L’énergie démoniaque qui anime le front four a contaminé tout le reste de la défense. « Steel Curtain » ne désigne plus seulement les quatre hommes forts de devant, mais toute une escouade, portée par la même détermination dévastatrice. En 1976, ils sont huit à décrocher leur billet pour Hawaï. Outre L.C. Greenwood et Joe Greene, les deux linebackers Jack Ham et Jack Lambert (couronné défenseur de l’année), les defensive  backs J.T. Thomas, Glen Edwards, Mike Wagner et Mel Blount s’invitent également à la fête. Ernie Holmes, lui, n’est même pas convié à la petite sauterie hawaïenne. Et pourtant.

« Ces vieilles défenses des Steelers étaient les meilleures, » reconnait John Madden dont les Raiders parvinrent à déjouer le rideau d’acier en 76.« Regardez juste les types qui ont joué dans ces défenses.
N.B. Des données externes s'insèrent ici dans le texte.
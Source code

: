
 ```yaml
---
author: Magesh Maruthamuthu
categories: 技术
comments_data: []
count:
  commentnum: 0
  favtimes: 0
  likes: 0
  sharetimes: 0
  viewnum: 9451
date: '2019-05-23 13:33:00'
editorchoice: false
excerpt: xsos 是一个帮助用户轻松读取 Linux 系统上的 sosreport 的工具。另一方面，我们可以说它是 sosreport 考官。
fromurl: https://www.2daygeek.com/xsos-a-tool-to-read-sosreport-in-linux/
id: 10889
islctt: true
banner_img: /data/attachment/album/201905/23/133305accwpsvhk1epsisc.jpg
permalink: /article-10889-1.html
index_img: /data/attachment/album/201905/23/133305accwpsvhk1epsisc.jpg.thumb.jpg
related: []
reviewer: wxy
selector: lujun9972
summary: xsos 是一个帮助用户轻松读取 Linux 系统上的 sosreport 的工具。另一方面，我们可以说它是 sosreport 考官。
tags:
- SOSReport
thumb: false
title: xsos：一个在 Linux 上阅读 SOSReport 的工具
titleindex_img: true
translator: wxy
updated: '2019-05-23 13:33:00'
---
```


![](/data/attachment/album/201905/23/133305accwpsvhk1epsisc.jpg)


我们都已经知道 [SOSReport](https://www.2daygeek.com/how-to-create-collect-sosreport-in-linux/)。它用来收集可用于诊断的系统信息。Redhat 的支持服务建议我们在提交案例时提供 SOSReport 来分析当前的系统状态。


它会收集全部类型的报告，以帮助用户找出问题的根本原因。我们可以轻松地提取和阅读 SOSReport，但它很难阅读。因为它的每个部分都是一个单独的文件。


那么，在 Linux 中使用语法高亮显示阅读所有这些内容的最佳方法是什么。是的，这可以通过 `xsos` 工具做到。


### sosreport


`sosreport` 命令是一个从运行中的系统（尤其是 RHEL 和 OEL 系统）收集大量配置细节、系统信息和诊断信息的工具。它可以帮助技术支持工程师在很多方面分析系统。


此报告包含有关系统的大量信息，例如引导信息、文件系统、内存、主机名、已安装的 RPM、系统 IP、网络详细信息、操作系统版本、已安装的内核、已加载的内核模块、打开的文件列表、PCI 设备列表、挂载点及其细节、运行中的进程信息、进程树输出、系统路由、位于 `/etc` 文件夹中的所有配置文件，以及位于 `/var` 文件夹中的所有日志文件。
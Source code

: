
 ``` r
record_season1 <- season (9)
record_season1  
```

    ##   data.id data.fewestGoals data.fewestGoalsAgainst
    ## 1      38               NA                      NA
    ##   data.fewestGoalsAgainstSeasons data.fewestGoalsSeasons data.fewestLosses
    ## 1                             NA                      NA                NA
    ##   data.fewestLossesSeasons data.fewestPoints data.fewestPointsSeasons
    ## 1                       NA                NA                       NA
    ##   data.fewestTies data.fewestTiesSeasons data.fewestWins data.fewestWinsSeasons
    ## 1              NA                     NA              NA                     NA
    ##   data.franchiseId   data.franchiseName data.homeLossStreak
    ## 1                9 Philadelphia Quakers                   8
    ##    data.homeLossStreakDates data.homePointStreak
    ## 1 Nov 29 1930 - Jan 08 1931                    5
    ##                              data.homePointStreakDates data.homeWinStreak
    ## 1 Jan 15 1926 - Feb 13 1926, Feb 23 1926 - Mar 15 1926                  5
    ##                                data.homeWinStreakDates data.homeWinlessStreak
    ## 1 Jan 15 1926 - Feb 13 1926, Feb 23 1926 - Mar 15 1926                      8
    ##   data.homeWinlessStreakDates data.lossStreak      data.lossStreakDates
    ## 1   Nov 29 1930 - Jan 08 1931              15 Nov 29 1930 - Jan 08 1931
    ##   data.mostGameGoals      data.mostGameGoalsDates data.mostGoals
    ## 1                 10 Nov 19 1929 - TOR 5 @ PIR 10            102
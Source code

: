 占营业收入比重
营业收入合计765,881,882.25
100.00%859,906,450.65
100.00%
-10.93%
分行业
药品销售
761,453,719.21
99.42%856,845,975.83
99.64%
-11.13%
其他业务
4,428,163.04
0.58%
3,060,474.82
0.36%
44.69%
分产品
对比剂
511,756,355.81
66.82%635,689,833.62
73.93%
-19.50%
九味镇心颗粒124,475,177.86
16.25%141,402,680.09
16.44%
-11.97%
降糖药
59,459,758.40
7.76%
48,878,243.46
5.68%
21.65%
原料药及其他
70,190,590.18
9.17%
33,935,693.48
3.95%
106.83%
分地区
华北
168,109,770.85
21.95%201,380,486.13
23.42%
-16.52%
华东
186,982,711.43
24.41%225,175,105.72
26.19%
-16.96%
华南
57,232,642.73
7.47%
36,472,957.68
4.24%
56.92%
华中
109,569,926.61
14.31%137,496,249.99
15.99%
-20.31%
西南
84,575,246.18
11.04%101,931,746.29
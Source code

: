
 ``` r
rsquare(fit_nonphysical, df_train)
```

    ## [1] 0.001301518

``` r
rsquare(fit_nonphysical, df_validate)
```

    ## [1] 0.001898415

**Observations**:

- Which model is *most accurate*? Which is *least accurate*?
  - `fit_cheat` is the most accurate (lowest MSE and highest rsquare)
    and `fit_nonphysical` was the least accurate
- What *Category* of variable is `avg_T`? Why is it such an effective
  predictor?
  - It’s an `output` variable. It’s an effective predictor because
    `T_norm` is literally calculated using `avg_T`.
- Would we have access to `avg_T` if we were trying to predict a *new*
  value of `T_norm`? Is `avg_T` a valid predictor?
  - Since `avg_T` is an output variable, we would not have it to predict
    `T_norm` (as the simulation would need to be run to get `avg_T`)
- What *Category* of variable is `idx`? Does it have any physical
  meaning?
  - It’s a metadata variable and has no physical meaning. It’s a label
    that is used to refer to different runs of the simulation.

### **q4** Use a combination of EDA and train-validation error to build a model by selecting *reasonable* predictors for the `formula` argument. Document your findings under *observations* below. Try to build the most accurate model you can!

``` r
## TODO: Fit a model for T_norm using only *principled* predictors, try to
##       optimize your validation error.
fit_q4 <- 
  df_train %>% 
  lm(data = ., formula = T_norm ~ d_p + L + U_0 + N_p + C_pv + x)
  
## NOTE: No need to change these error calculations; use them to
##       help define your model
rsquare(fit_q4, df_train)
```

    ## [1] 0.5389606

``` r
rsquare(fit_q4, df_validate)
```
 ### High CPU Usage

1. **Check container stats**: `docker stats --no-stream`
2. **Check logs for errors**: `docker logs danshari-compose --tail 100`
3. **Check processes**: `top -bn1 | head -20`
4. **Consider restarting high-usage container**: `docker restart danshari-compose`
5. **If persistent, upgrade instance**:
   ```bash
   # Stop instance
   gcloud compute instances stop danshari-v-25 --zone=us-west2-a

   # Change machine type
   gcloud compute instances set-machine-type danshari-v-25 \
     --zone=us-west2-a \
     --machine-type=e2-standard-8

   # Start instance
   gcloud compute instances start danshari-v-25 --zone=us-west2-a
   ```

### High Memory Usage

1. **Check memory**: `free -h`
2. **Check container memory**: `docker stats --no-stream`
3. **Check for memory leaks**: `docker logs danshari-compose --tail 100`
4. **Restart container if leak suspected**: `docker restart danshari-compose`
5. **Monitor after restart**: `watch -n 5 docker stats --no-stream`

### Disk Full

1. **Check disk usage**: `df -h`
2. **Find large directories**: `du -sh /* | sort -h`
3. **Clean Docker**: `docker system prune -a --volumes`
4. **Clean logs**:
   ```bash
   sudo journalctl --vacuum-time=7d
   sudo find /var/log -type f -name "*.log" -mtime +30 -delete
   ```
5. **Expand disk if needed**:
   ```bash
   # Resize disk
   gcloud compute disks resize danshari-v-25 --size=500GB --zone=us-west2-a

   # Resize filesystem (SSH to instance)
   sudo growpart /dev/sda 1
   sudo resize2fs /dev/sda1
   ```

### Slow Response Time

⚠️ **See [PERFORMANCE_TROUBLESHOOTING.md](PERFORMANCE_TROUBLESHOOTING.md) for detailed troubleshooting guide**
Vous savez qu’ils étaient incroyables. Celui qui nous a toujours donné le plus de fil à retordre, c’était Ernie Holmes, et pourtant il ne serait même pas mentionné si vous parliez des meilleures défenses des Steelers. Nous étions incapables de bloquer Ernie. »

Injouables. Incontournables. Infranchissables. La franchise de Pittsburgh vient de se trouver une nouvelle identité.

La naissance d’une identité

Leur surnom de « Steel Curtain », ils le doivent à un concours organisé par une radio locale. L’objectif, trouver un petit nom pour cette défense qui terrifie la NFL. Habile référence au rideau de fer de Winston Churchill et à l’industrie de l’acier, véritable poumon économique de la région de Pittsburgh. Le « Rideau d’Acier » fait l’unanimité et 40 ans plus tard, colle toujours au casque des Steelers. Un véritable label. Une marque de fabrique.

De 1972 à 1979, les Steelers ne dérogent pas à leur réputation et ne quittent pas le top 10 des défenses de la ligue. À six reprises, ils se glissent sur le podium. Avant le début de la saison 78, le quartet se dissout. Ernie Holmes est envoyé à Tampa en échange de deux choix de fin de draft. La fin d’un cycle. Ou presque. Les Steelers se sont trouvés une véritable identité. Celle d’une équipe qui aime défendre. Profondément. Le rideau d’acier est tombé, mais sa mémoire perdure. Mieux encore, cette nouvelle identité se transmet. Les Steelers de 2008 vont redonner un second souffle à la redoutable tradition défensive qui colle au casque de la franchise de Pittsburgh. James Farrior, LaMarr Woodley, Lawrence Timmons, Troy Polamalu, Brett Keisel, Larry Foote, James Harrison. De nouveaux noms, mais une même hargne, une même détermination, une même violence et en face, une même peur. Les Steelers et la défense, c’est une longue histoire d’amour. La clé du succès. La clé de leur succès.